To do -
Figure out the number of lines in the data that hold the string "Best". Reply with that figure only.

Items from a dataset -
********

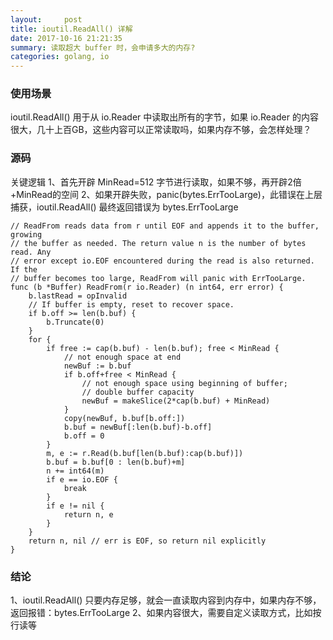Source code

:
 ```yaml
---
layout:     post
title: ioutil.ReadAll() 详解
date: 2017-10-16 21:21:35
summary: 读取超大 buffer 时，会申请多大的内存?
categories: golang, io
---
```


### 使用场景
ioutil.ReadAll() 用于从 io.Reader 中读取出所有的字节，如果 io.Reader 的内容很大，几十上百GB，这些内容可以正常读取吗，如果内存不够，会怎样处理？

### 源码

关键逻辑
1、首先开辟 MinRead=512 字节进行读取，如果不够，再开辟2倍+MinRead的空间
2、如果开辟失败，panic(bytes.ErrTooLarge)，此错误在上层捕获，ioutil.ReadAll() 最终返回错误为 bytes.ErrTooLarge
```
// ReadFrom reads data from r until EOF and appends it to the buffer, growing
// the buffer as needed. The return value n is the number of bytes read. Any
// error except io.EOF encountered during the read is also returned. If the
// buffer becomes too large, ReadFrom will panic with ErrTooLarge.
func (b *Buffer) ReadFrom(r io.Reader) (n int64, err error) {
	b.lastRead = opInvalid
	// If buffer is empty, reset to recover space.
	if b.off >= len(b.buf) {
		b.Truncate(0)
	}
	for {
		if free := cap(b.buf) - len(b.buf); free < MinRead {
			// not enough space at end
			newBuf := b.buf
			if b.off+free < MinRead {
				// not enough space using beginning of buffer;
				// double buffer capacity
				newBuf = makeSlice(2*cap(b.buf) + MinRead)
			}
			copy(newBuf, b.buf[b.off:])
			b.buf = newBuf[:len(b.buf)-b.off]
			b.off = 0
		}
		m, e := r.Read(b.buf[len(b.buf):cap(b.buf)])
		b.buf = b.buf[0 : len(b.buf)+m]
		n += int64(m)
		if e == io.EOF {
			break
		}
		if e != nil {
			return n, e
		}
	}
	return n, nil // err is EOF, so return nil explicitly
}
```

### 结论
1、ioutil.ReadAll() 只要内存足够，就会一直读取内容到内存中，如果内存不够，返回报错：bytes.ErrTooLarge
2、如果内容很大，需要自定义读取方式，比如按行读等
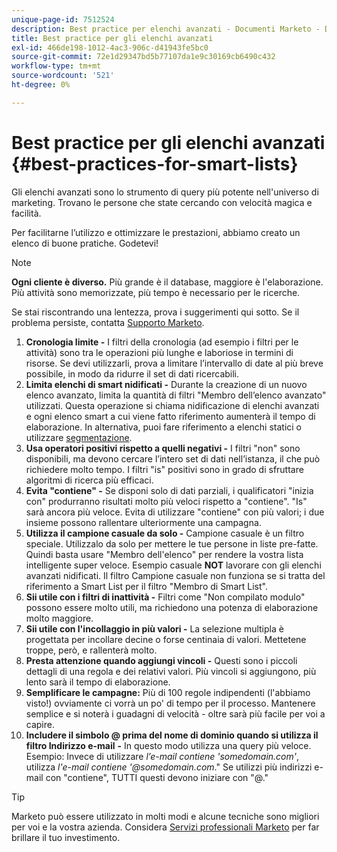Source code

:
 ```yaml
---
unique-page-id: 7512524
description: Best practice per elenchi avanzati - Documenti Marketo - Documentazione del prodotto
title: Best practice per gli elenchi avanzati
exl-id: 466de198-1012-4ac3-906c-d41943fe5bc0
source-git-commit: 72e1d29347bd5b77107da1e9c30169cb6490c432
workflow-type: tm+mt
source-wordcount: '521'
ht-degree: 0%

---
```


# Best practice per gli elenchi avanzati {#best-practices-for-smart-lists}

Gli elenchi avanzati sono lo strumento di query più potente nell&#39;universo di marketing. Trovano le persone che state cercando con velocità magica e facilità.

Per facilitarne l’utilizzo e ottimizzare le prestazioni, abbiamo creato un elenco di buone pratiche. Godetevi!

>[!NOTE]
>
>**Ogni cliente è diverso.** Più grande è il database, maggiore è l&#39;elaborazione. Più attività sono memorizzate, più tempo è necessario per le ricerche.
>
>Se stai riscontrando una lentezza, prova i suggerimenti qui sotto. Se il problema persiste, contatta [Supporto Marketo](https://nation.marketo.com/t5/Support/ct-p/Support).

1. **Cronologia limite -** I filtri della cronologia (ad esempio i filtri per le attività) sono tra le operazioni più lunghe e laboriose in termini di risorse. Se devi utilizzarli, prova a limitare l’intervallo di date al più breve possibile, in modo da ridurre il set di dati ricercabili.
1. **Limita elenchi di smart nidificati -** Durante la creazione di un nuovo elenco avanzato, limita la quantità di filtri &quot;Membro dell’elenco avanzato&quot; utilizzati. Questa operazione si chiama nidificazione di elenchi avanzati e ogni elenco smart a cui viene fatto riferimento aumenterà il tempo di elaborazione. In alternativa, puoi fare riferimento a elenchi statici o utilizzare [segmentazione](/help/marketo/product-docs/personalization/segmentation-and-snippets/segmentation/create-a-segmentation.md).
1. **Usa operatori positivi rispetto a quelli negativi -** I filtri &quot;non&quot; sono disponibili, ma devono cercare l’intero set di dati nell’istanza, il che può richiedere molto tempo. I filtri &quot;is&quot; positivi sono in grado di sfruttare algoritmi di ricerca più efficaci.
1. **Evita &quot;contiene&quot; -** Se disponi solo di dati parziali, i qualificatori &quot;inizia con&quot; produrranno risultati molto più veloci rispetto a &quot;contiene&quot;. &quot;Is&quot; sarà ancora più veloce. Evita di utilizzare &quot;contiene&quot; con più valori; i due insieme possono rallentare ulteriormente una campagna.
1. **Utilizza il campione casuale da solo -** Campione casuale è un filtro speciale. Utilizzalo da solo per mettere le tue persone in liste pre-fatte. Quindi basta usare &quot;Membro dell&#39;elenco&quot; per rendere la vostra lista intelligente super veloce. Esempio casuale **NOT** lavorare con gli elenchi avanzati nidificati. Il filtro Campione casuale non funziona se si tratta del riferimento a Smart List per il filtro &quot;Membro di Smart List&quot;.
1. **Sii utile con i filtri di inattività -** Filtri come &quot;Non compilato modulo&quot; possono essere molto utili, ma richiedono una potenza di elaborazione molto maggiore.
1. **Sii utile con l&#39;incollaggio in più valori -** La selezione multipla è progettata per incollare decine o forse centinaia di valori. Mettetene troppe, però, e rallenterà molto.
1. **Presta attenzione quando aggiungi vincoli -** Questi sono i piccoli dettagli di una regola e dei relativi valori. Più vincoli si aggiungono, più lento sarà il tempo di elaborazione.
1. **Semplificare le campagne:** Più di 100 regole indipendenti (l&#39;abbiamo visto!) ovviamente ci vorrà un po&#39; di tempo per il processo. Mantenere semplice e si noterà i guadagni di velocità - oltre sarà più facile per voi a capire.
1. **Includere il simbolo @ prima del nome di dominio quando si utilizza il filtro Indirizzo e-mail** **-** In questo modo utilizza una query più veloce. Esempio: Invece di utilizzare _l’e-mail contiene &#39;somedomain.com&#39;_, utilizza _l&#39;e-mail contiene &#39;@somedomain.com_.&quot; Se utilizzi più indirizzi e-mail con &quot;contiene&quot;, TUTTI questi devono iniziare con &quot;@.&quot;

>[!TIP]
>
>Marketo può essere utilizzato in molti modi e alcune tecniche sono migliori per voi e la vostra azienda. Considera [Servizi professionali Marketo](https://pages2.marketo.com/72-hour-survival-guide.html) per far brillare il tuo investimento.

********

Answer to the exercise -
3